[Records from a data collection]
● ● ●

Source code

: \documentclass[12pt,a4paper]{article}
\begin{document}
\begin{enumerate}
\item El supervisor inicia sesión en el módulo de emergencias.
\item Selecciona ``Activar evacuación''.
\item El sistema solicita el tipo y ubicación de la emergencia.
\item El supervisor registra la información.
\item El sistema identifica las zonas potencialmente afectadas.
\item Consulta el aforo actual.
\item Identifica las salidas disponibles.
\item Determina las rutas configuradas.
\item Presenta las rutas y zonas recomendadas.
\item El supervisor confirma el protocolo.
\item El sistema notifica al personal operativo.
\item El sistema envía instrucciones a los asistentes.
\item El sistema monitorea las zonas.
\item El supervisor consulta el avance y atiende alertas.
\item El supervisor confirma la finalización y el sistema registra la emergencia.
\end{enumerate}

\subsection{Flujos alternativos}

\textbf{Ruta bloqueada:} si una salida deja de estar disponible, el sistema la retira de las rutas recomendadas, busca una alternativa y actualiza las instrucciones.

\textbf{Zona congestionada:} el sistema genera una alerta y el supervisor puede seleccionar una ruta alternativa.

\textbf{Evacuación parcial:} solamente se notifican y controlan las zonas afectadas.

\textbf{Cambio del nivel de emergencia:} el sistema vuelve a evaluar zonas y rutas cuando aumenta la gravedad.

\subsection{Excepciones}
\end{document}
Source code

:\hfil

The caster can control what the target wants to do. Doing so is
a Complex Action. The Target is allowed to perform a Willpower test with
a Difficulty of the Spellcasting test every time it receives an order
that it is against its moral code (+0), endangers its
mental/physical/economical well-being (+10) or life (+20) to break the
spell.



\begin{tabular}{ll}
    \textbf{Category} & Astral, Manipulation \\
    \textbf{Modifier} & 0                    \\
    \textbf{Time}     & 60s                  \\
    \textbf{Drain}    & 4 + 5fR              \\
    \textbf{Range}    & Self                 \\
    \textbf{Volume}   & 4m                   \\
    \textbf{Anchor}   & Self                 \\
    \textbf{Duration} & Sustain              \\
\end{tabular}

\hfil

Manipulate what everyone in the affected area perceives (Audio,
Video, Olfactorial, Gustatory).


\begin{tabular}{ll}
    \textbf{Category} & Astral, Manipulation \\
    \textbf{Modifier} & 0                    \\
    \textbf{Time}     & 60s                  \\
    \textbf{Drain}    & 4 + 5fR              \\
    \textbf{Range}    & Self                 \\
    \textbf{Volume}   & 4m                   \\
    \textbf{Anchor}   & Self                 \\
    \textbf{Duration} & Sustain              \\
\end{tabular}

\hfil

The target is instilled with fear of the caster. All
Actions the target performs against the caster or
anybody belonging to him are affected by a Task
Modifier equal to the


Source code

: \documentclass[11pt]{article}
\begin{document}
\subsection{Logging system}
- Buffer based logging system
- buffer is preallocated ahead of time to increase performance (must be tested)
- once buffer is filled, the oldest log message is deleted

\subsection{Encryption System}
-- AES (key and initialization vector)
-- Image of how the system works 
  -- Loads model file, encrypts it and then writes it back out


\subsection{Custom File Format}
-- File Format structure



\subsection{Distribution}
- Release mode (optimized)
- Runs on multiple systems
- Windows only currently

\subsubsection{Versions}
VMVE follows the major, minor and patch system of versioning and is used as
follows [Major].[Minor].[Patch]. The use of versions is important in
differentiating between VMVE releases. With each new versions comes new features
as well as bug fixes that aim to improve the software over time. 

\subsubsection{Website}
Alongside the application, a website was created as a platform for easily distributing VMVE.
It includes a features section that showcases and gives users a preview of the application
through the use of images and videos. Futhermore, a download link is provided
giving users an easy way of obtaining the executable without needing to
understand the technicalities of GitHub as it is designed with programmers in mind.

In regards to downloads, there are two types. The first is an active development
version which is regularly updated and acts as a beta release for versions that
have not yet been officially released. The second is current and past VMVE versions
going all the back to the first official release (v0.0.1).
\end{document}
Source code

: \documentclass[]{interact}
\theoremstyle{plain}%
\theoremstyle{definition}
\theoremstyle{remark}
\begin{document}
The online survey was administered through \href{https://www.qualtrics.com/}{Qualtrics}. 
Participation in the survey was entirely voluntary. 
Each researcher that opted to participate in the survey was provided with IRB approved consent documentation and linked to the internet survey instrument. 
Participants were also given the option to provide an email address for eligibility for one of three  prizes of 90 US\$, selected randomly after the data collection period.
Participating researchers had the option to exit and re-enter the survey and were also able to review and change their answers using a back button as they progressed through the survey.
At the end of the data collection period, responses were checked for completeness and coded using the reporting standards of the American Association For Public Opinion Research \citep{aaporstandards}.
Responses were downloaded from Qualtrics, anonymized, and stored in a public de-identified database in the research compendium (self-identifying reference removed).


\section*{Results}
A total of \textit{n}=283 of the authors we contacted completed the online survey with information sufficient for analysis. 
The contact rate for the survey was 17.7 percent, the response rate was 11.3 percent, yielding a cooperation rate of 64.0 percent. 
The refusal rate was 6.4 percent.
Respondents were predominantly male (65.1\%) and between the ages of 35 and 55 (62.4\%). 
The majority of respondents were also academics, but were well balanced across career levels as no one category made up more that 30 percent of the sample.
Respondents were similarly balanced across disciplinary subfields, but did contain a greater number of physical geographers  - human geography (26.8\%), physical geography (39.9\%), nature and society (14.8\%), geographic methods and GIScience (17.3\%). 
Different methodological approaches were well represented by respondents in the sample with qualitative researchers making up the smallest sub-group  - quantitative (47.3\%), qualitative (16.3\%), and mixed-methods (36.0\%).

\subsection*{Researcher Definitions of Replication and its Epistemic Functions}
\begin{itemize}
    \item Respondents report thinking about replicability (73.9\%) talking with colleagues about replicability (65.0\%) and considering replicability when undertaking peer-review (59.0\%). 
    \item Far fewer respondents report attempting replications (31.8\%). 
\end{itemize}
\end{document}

● ● ●

■ Aim of the task ■
Retype the first line of the entries and every line after it, please, through the line that contains "monitorea las zonas.". Add nothing.

■ Answer area ■
Source code

: \documentclass[12pt,a4paper]{article}
\begin{document}
\begin{enumerate}
\item El supervisor inicia sesión en el módulo de emergencias.
\item Selecciona ``Activar evacuación''.
\item El sistema solicita el tipo y ubicación de la emergencia.
\item El supervisor registra la información.
\item El sistema identifica las zonas potencialmente afectadas.
\item Consulta el aforo actual.
\item Identifica las salidas disponibles.
\item Determina las rutas configuradas.
\item Presenta las rutas y zonas recomendadas.
\item El supervisor confirma el protocolo.
\item El sistema notifica al personal operativo.
\item El sistema envía instrucciones a los asistentes.
\item El sistema monitorea las zonas.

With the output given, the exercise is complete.